## Problem requirements
One line at a time, check the entries below for the word "Copyright", and copy each line that has it.

[Records contained in a dataset]
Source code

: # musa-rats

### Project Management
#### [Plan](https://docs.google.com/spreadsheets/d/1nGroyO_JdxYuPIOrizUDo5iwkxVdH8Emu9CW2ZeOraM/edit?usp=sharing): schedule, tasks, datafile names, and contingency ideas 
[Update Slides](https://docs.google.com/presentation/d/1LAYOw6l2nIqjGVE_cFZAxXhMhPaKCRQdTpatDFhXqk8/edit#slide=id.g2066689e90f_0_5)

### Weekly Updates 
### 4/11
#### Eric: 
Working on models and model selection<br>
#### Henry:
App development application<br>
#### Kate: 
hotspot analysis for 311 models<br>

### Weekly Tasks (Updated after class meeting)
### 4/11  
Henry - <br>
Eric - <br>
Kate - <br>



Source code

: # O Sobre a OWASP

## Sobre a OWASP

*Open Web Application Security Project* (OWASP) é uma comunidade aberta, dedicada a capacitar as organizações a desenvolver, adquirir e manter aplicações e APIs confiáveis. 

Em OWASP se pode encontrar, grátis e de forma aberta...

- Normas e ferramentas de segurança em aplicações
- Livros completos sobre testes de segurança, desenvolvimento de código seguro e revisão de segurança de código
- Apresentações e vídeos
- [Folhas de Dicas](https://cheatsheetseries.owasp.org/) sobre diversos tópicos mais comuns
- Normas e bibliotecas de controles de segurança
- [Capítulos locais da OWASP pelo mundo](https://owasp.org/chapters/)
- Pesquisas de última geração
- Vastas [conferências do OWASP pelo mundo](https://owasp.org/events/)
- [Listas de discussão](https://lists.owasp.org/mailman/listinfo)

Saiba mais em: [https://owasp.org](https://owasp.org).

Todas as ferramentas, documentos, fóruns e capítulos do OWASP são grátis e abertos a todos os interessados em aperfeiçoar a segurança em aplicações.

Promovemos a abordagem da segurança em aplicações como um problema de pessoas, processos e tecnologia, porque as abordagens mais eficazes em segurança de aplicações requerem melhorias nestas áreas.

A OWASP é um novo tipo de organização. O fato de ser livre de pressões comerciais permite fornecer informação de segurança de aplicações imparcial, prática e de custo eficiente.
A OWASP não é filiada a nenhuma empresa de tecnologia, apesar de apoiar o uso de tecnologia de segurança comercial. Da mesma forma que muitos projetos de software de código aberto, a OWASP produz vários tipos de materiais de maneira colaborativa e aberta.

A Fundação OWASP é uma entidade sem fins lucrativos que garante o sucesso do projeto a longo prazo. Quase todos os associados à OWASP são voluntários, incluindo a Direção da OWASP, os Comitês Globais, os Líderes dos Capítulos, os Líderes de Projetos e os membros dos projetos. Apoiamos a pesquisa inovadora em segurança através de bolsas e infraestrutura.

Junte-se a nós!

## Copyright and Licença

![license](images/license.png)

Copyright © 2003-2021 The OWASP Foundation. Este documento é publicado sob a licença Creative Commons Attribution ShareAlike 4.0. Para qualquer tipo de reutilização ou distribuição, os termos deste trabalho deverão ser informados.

## Problem solution
## Copyright and Licença
Copyright © 2003-2021 The OWASP Foundation. Este documento é publicado sob a licença Creative Commons Attribution ShareAlike 4.0. Para qualquer tipo de reutilização ou distribuição, os termos deste trabalho deverão ser informados.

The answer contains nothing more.